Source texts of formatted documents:
+ + + + +

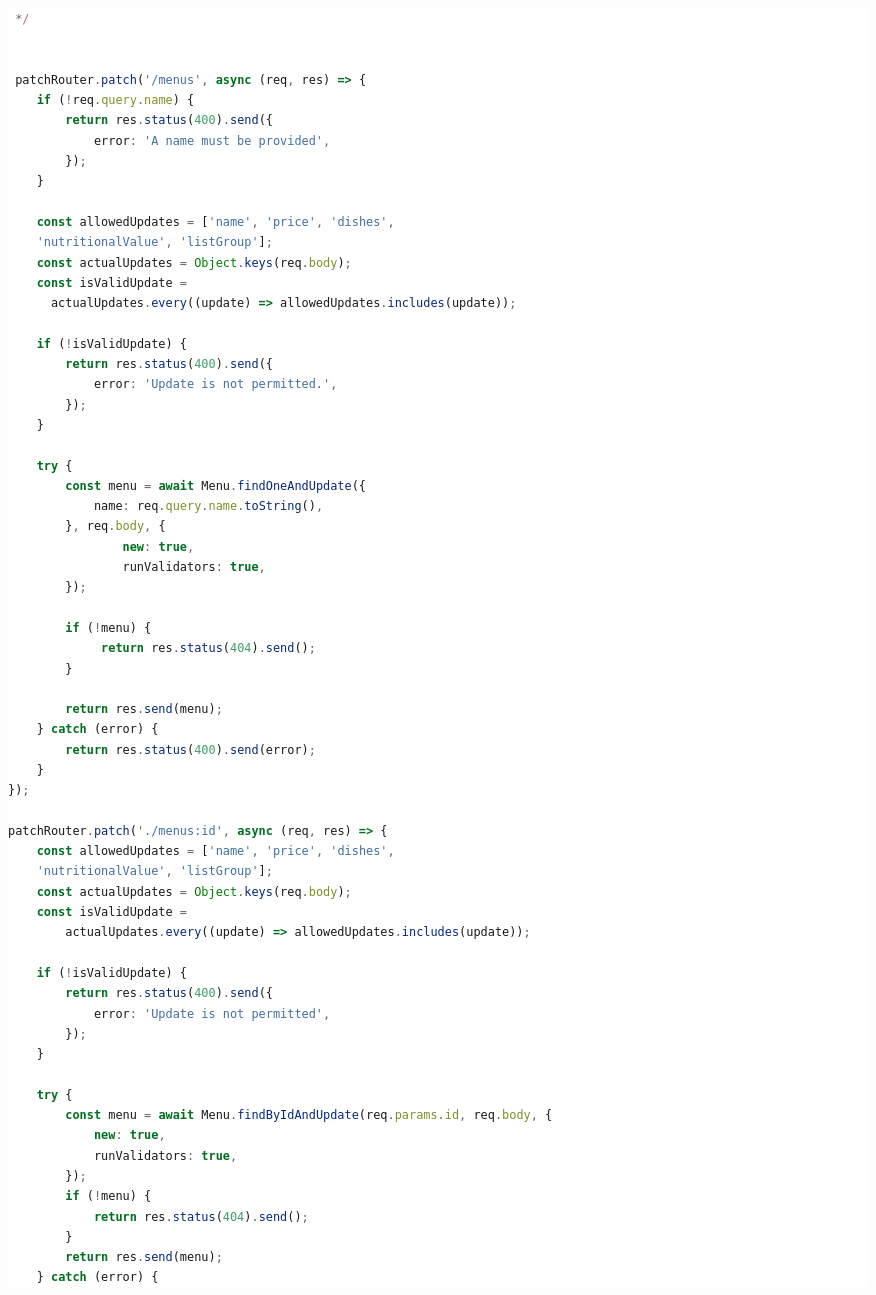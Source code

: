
 ```ts
 */


 patchRouter.patch('/menus', async (req, res) => {
    if (!req.query.name) {
        return res.status(400).send({
            error: 'A name must be provided',
        });
    }

    const allowedUpdates = ['name', 'price', 'dishes',
    'nutritionalValue', 'listGroup'];
    const actualUpdates = Object.keys(req.body);
    const isValidUpdate =
      actualUpdates.every((update) => allowedUpdates.includes(update));

    if (!isValidUpdate) {
        return res.status(400).send({
            error: 'Update is not permitted.',
        });
    }

    try {
        const menu = await Menu.findOneAndUpdate({
            name: req.query.name.toString(),
        }, req.body, {
                new: true,
                runValidators: true,
        });

        if (!menu) {
             return res.status(404).send();
        }

        return res.send(menu);
    } catch (error) {
        return res.status(400).send(error);
    }
});

patchRouter.patch('./menus:id', async (req, res) => {
    const allowedUpdates = ['name', 'price', 'dishes',
    'nutritionalValue', 'listGroup'];
    const actualUpdates = Object.keys(req.body);
    const isValidUpdate = 
        actualUpdates.every((update) => allowedUpdates.includes(update));

    if (!isValidUpdate) {
        return res.status(400).send({
            error: 'Update is not permitted',
        });
    }

    try {
        const menu = await Menu.findByIdAndUpdate(req.params.id, req.body, {
            new: true,
            runValidators: true,
        });
        if (!menu) {
            return res.status(404).send();
        }
        return res.send(menu);
    } catch (error) {
```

+ + + + +

All of the data is to be returned exactly, with no pictures included.

Source code

:
 ```ts
 */


 patchRouter.patch('/menus', async (req, res) => {
    if (!req.query.name) {
        return res.status(400).send({
            error: 'A name must be provided',
        });
    }

    const allowedUpdates = ['name', 'price', 'dishes',
    'nutritionalValue', 'listGroup'];
    const actualUpdates = Object.keys(req.body);
    const isValidUpdate =
      actualUpdates.every((update) => allowedUpdates.includes(update));

    if (!isValidUpdate) {
        return res.status(400).send({
            error: 'Update is not permitted.',
        });
    }

    try {
        const menu = await Menu.findOneAndUpdate({
            name: req.query.name.toString(),
        }, req.body, {
                new: true,
                runValidators: true,
        });

        if (!menu) {
             return res.status(404).send();
        }

        return res.send(menu);
    } catch (error) {
        return res.status(400).send(error);
    }
});

patchRouter.patch('./menus:id', async (req, res) => {
    const allowedUpdates = ['name', 'price', 'dishes',
    'nutritionalValue', 'listGroup'];
    const actualUpdates = Object.keys(req.body);
    const isValidUpdate = 
        actualUpdates.every((update) => allowedUpdates.includes(update));

    if (!isValidUpdate) {
        return res.status(400).send({
            error: 'Update is not permitted',
        });
    }

    try {
        const menu = await Menu.findByIdAndUpdate(req.params.id, req.body, {
            new: true,
            runValidators: true,
        });
        if (!menu) {
            return res.status(404).send();
        }
        return res.send(menu);
    } catch (error) {
```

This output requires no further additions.